Contemporary design in a bathroom is not just about using up-to-the-minute fixtures. It is also about the surface finish, the need to create space, the simplicity of layout and attention to detail.
On first acquaintance, this bathroom presented a combination of unsavoury colours and surfaces, and the sink, bath and cupboard stuck out into the room like great unyielding lumps of masonry. The brief was to establish an atmosphere of understated luxury with an exacting level of finish. When starting to make our plans, we consulted the builder, Martin, about the layout of the room. A few big decisions resulted: to remove the tatty cornice and to ‘shrink’ the boiler cupboard (on the left in the photograph opposite) to provide space for a newly-positioned bath. The biggest step, however, was to move out the partition wall in which the door was sited by 18 cm (7 in) to provide just enough space for a walk-in shower. An excellent finishing touch. Of course, all this work made for an expensive piece of interior design, but as it was a long-term solution the owners felt it was money well spent.
To give a sense of space to any room, the first thing to do is get rid of the clutter: not just the paraphernalia of life but the fussy architectural detailing as well. We eliminated the cornice, shrank the cupboard on the left, and replaced the louvred doors and architraves with a very simple unpanelled door. This kind of process clears the decks for the introduction of bold statements which otherwise would appear to be too compromised and weakened by there being so much around, distracting the eye. I suppose that the trendy word for this simplified, bold approach is ‘graphic’. Some might even say ‘architectural’. The point is that it requires just as much care and thought as a more complex decorative scheme.
As the bath is a symbol of luxurious pampering, it had to take centre stage in this room. We discussed placing it in the middle of the room, but by moving back the cupboard on the left, and treating it with the same wall finish as the rest of the room, we managed to provide an important space for the bath against the back wall. A bath is a big item of furniture by any room’s standard, and so it was not surprising that having got its position right, everything else in the room slotted into place.
The next trick to provide the bath with an assertive grandeur was to paint it a contrasting colour. Orange became the obvious choice since it is the third secondary colour in the spectrum and we already had introduced the other two to the bathroom, green and purple. The colour served another useful purpose since orange appeared so alien to the ‘period’ look of the bath, it helped -link the bath to its very contemporary environment.

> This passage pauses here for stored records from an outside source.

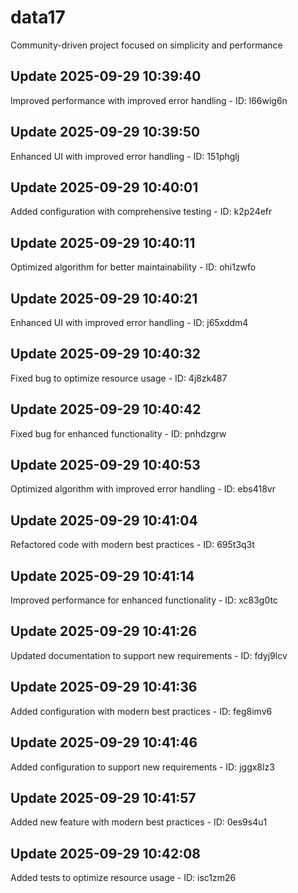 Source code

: # data17
Community-driven project focused on simplicity and performance

## Update 2025-09-29 10:39:40
Improved performance with improved error handling - ID: l66wig6n


## Update 2025-09-29 10:39:50
Enhanced UI with improved error handling - ID: 151phglj


## Update 2025-09-29 10:40:01
Added configuration with comprehensive testing - ID: k2p24efr


## Update 2025-09-29 10:40:11
Optimized algorithm for better maintainability - ID: ohi1zwfo


## Update 2025-09-29 10:40:21
Enhanced UI with improved error handling - ID: j65xddm4


## Update 2025-09-29 10:40:32
Fixed bug to optimize resource usage - ID: 4j8zk487


## Update 2025-09-29 10:40:42
Fixed bug for enhanced functionality - ID: pnhdzgrw


## Update 2025-09-29 10:40:53
Optimized algorithm with improved error handling - ID: ebs418vr


## Update 2025-09-29 10:41:04
Refactored code with modern best practices - ID: 695t3q3t


## Update 2025-09-29 10:41:14
Improved performance for enhanced functionality - ID: xc83g0tc


## Update 2025-09-29 10:41:26
Updated documentation to support new requirements - ID: fdyj9lcv


## Update 2025-09-29 10:41:36
Added configuration with modern best practices - ID: feg8imv6


## Update 2025-09-29 10:41:46
Added configuration to support new requirements - ID: jggx8lz3


## Update 2025-09-29 10:41:57
Added new feature with modern best practices - ID: 0es9s4u1


## Update 2025-09-29 10:42:08
Added tests to optimize resource usage - ID: isc1zm26

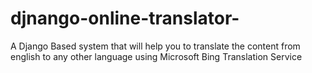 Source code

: djnango-online-translator-
==========================

A Django Based system that will help you to translate the content from english to any other language using Microsoft Bing Translation Service 
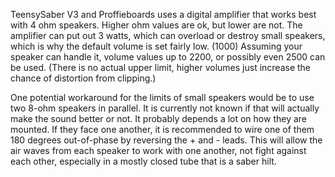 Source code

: TeensySaber V3 and Proffieboards uses a digital amplifier that works best with 4 ohm speakers. Higher ohm values are ok, but lower are not. The amplifier can put out 3 watts, which can overload or destroy small speakers, which is why the default volume is set fairly low. (1000) Assuming your speaker can handle it, volume values up to 2200, or possibly even 2500 can be used. (There is no actual upper limit, higher volumes just increase the chance of distortion from clipping.)

One potential workaround for the limits of small speakers would be to use two 8-ohm speakers in parallel. It is currently not known if that will actually make the sound better or not. It probably depends a lot on how they are mounted.
If they face one another, it is recommended to wire one of them 180 degrees out-of-phase by reversing the + and - leads.
This will allow the air waves from each speaker to work with one another, not fight against each other, especially in a mostly closed tube that is a saber hilt.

The maxim still holds that ‘the quickest way to change a room is with a can of coloured paint’. Only in this bathroom, we didn’t use paint, but tinted plaster with a thin wash of colour over the top. Admittedly, we could perhaps have just colour washed these walls with a green paint using the technique used in the Portuguese bathroom, but the qualities of tinted plaster are quite unlike that of paint. Rather, plaster has a perceptible translucency because it is not nearly as opaque as paint. As a consequence, the colour appears to be ‘in’ it and the surface takes on all the imperfections, dots of unmixed pigment, impurities and marks left by the ‘polish’ of the trowel, as plasterers call this final pass. Of course, it is not a technique that you should rush and try by yourself it really requires the assistance of a very competent, and very compliant, plasterer. Be prepared to pay for any time spent helping you with colour samples. This process, essential and not a little laborious, is the one we show opposite, and bear in mind that even the finished colours of your samples can vary depending on how you treat your walls: with varnish, thinned PVA, or even beeswax polish. However you intend to finish the walls, do always seal the plastered surface with at least three coats of dilute PVA first. As a luxurious alternative to all this, you could always call on one of the handfuls of specialist companies who do this kind of work, which is now becoming increasingly popular.
For a highly glossy finish that is redolent of marble, you could specify stucco lustre, or stucco Veneziano, as it is sometimes called, a form of gesso made with glue, chalk and powdered marble dust which is thinly trowelled onto the walls and then laboriously polished when dry. This is an expensive finish, but it is beautiful and durable.
The bathroom is not the first room for which you might consider a lighting scheme. Yet why not? It is surely the most diverse of rooms, the only place where a host of human activities is crammed into the smallest of spaces. We shave, dress, coiffe, clean, and even doze there. We also, amazingly, use the room for both relaxing and for revitalising ourselves. Little wonder that we ought to light bathrooms with a flexible lighting system. This room’s lighting has actually been designed in a very simple way and is connected to two circuits, each on a dimmer controlled from outside the door. One circuit feeds the four low voltage downlighters in the ceiling, and the other feeds two tungsten globe lights on the walls above the bath. The mirror lights are fitted with their own switch.